> **Brief**: Write out the following listing's lines from the one with "Even though this" to the one with "8 The third", exactly, with both included and no others.

> **Input material**:
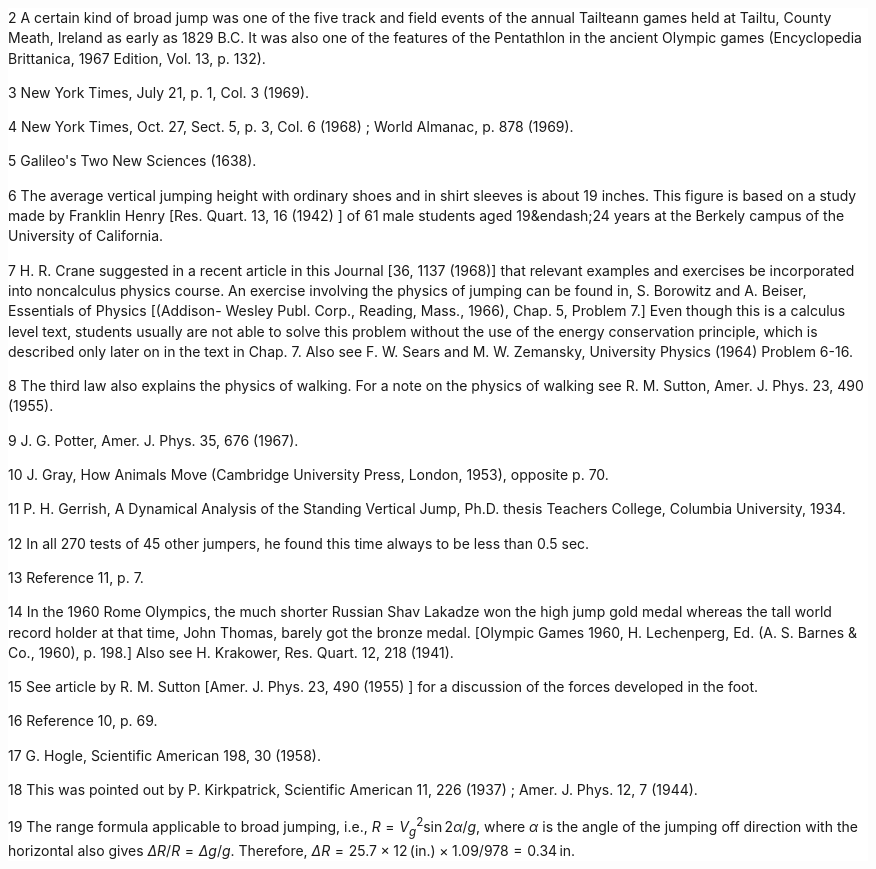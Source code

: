 2 A certain kind of broad jump was one of the five track and field events of the annual Tailteann games held at Tailtu, County Meath, Ireland as early as 1829 B.C. 
It was also one of the features of the Pentathlon in the ancient Olympic games (Encyclopedia Brittanica, 1967 Edition, Vol. 13, p. 132).


3 New York Times, July 21, p. 1, Col. 3 (1969).

4 New York Times, Oct. 27, Sect. 5, p. 3, Col. 6 (1968) ;
World Almanac, p. 878 (1969).

5 Galileo's Two New Sciences (1638).

6 The average vertical jumping height with ordinary shoes and in shirt sleeves is about <span class="math">19</span> inches. 
This figure is based on a study made by Franklin Henry [Res. Quart.  13, 16 (1942) ] of <span class="math">61</span> male students aged <span class="math">19</span>&endash;<span class="math">24</span> years at the Berkely campus of the University of California.

7 H. R. Crane suggested in a recent article in this Journal [36, 1137 (1968)] that relevant examples and exercises be incorporated into noncalculus physics course.
An exercise involving the physics of jumping can be found in, S. Borowitz and A. Beiser, Essentials of Physics [(Addison- Wesley Publ. Corp., Reading, Mass., 1966), Chap. 5, Problem 7.] 
Even though this is a calculus level text, students usually are not able to solve this problem without the use of the energy conservation principle, which is described only later on in the text in Chap. 7.
Also see F. W. Sears and M. W. Zemansky, University Physics (1964) Problem 6-16.


8 The third law also explains the physics of walking.
For a note on the physics of walking see R. M. Sutton, Amer. J. Phys. 23, 490 (1955).

9 J. G. Potter, Amer. J. Phys. 35, 676 (1967).

10 J. Gray, How Animals Move (Cambridge University Press, London, 1953), opposite p. 70.

11 P. H. Gerrish, A Dynamical Analysis of the Standing Vertical Jump, Ph.D. thesis Teachers College, Columbia University, 1934.

12 In all 270 tests of 45 other jumpers, he found this time always to be less than 0.5 sec.

13 Reference 11, p. 7.

14 In the 1960 Rome Olympics, the much shorter Russian Shav Lakadze won the high jump gold medal whereas the tall world record holder at that time, John Thomas, barely got the bronze medal. 
[Olympic Games 1960, H. Lechenperg, Ed. (A. S. Barnes \& Co., 1960), p. 198.] Also see H. Krakower, Res. Quart. 12, 218 (1941).

15 See article by R. M. Sutton [Amer. J. Phys. 23, 490 (1955) ] for a discussion of the forces developed in the foot.

16 Reference 10, p. 69.

17 G. Hogle, Scientific American 198, 30 (1958).

18 This was pointed out by P. Kirkpatrick, Scientific American 11, 226 (1937) ; Amer. J. Phys. 12, 7 (1944).

19 The range formula applicable to broad jumping, i.e., $R = V_g^2 \sin 2\alpha/g$, where $\alpha$ is the angle of the jumping off direction with the horizontal also gives $\Delta R/R = \Delta g/g$.
Therefore, $\Delta R=25.7\times 12\,(\text{in.})\times 1.09/978 = 0.34\,\text{in.}$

> **Answer to this problem**:
Even though this is a calculus level text, students usually are not able to solve this problem without the use of the energy conservation principle, which is described only later on in the text in Chap. 7.
Also see F. W. Sears and M. W. Zemansky, University Physics (1964) Problem 6-16.


8 The third law also explains the physics of walking.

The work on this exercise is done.